En la reunión, que ha durado una hora aproximadamente, Kubis y Schenker han podido establecer los primeros puntos del desacuerdo para ponerse a dialogar con las partes enfrentadas.  

Hay que recordar que Israel y Líbano están oficialmente en guerra y no mantienen relaciones diplomáticas. La frontera ha sido escenario de tensiones durante los últimos meses, en parte por la ausencia de un acuerdo para su demarcación.

En el caso de la frontera marítima, igualmente ausente de acuerdo entre ambos países, las tensiones han aumentado durante los últimos años a causa del descubrimiento de reservas de gas en el Mediterráneo oriental que tanto Líbano como Israel reclaman en sus aguas territoriales. La disputa se centra en una diferencia de pocos kilómetros (entre 5 y 6) respecto a por dónde debe discurrir la línea divisoria.

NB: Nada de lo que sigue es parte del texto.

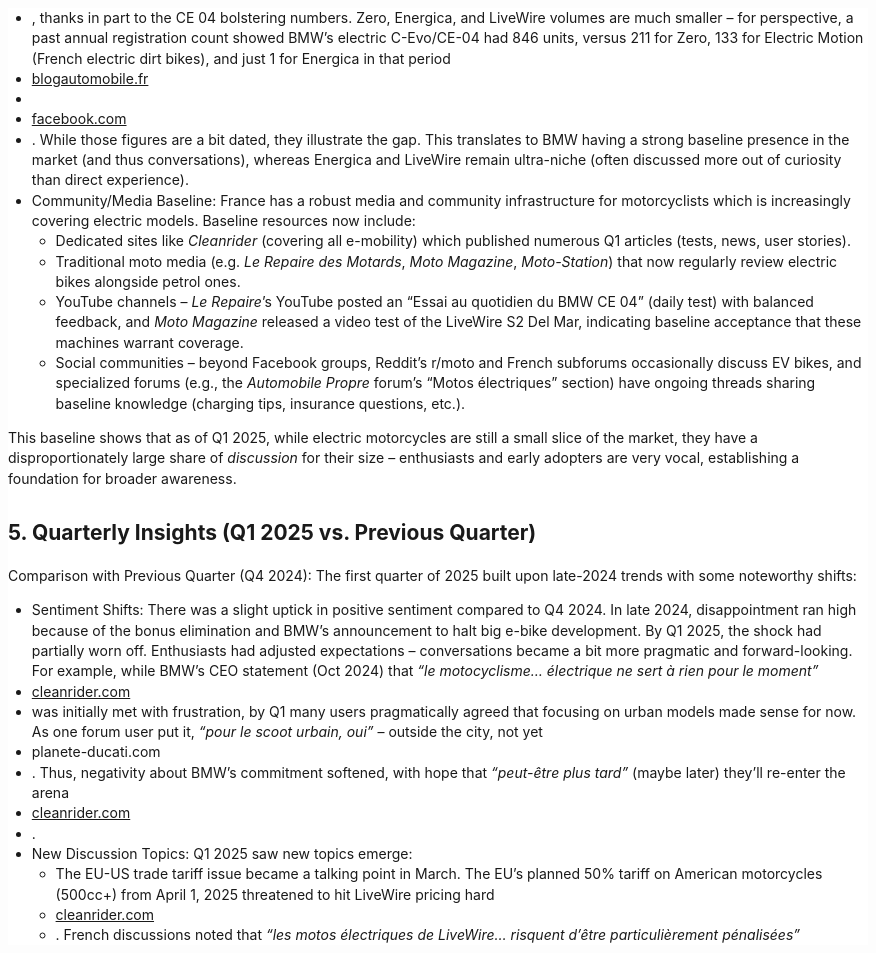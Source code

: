 * , thanks in part to the CE 04 bolstering numbers. Zero, Energica, and LiveWire volumes are much smaller – for perspective, a past annual registration count showed BMW’s electric C-Evo/CE-04 had 846 units, versus 211 for Zero, 133 for Electric Motion (French electric dirt bikes), and just 1 for Energica in that period​  
* [blogautomobile.fr](https://blogautomobile.fr/harley-davidson-livewire-le-prix-et-les-specs-sont-la-324742#:~:text=Harley,Davidson%20%C2%B7%20moto%20%C3%A9lectrique)  
* ​  
* [facebook.com](https://www.facebook.com/groups/187337521706848/permalink/596002534173676/#:~:text=,data.fr%2Fsecteurs%2Fautomobile%2F%20%7C%20Facebook.%20Log)  
* . While those figures are a bit dated, they illustrate the gap. This translates to BMW having a strong baseline presence in the market (and thus conversations), whereas Energica and LiveWire remain ultra-niche (often discussed more out of curiosity than direct experience).  
* Community/Media Baseline: France has a robust media and community infrastructure for motorcyclists which is increasingly covering electric models. Baseline resources now include:  
  * Dedicated sites like *Cleanrider* (covering all e-mobility) which published numerous Q1 articles (tests, news, user stories).  
  * Traditional moto media (e.g. *Le Repaire des Motards*, *Moto Magazine*, *Moto-Station*) that now regularly review electric bikes alongside petrol ones.  
  * YouTube channels – *Le Repaire*’s YouTube posted an “Essai au quotidien du BMW CE 04” (daily test) with balanced feedback, and *Moto Magazine* released a video test of the LiveWire S2 Del Mar, indicating baseline acceptance that these machines warrant coverage.  
  * Social communities – beyond Facebook groups, Reddit’s r/moto and French subforums occasionally discuss EV bikes, and specialized forums (e.g., the *Automobile Propre* forum’s “Motos électriques” section) have ongoing threads sharing baseline knowledge (charging tips, insurance questions, etc.).

This baseline shows that as of Q1 2025, while electric motorcycles are still a small slice of the market, they have a disproportionately large share of *discussion* for their size – enthusiasts and early adopters are very vocal, establishing a foundation for broader awareness.

## **5\. Quarterly Insights (Q1 2025 vs. Previous Quarter)**

Comparison with Previous Quarter (Q4 2024): The first quarter of 2025 built upon late-2024 trends with some noteworthy shifts:

* Sentiment Shifts: There was a slight uptick in positive sentiment compared to Q4 2024\. In late 2024, disappointment ran high because of the bonus elimination and BMW’s announcement to halt big e-bike development. By Q1 2025, the shock had partially worn off. Enthusiasts had adjusted expectations – conversations became a bit more pragmatic and forward-looking. For example, while BMW’s CEO statement (Oct 2024\) that *“le motocyclisme… électrique ne sert à rien pour le moment”*​  
* [cleanrider.com](https://www.cleanrider.com/actus/pour-bmw-les-motos-electriques-ne-sont-pas-pretes-a-rivaliser-avec-le-thermique/#:~:text=Et%20de%20conclure%2C%20%C2%AB%C2%A0cela%20ne,%C3%A0%20rien%20pour%20le%20moment%C2%A0%C2%BB)  
*  was initially met with frustration, by Q1 many users pragmatically agreed that focusing on urban models made sense for now. As one forum user put it, *“pour le scoot urbain, oui”* – outside the city, not yet​  
* planete-ducati.com  
* . Thus, negativity about BMW’s commitment softened, with hope that *“peut-être plus tard”* (maybe later) they’ll re-enter the arena​  
* [cleanrider.com](https://www.cleanrider.com/actus/pour-bmw-les-motos-electriques-ne-sont-pas-pretes-a-rivaliser-avec-le-thermique/#:~:text=suppl%C3%A9mentaires%20dans%20les%2023%20,%C2%BB%20a%20martel%C3%A9%20le%20dirigeant)  
* .  
* New Discussion Topics: Q1 2025 saw new topics emerge:  
  * The EU-US trade tariff issue became a talking point in March. The EU’s planned 50% tariff on American motorcycles (500cc+) from April 1, 2025 threatened to hit LiveWire pricing hard​  
  * [cleanrider.com](https://www.cleanrider.com/actus/la-moto-electrique-victime-collaterale-de-la-guerre-commerciale-entre-leurope-et-les-etats-unis/#:~:text=Entre%20les%20%C3%89tats,cette%20mesure%20aux%20autres%20cylindr%C3%A9es)  
  * . French discussions noted that *“les motos électriques de LiveWire… risquent d’être particulièrement pénalisées”*​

Tras el encuentro, el jefe de la delegación libanesa, Basam Yasín, ha expresado el deseo de Beirut de resolver la disputa marítima con Israel "en un periodo razonable de tiempo”. Así, ha manifestado que el encuentro en Naqura "es el primer paso en la marcha de mil millas en torno a la demarcación de las fronteras en el sur, fundamentadas en los intereses supremos del país". 

El presidente de Líbano, Michel Aoun, ha destacado que estas conversaciones se centrarán únicamente en asuntos técnicos, mientras que fuentes del Ministerio de Energía israelí señalaron que "no será un proceso similar al mantenido con Emiratos Árabes Unidos (EAU)”, país con el que Israel firmó el mes pasado un acuerdo para normalizar sus relaciones.

La agencia oficial libanesa ANN ha confirmado la fecha de la próxima reunión el próximo 28 de octubre, que será la segunda entre estos dos países “sobre asuntos ajenos a temas bélicos y de seguridad en tres décadas”, según explica el Ministerio de Energía israelí.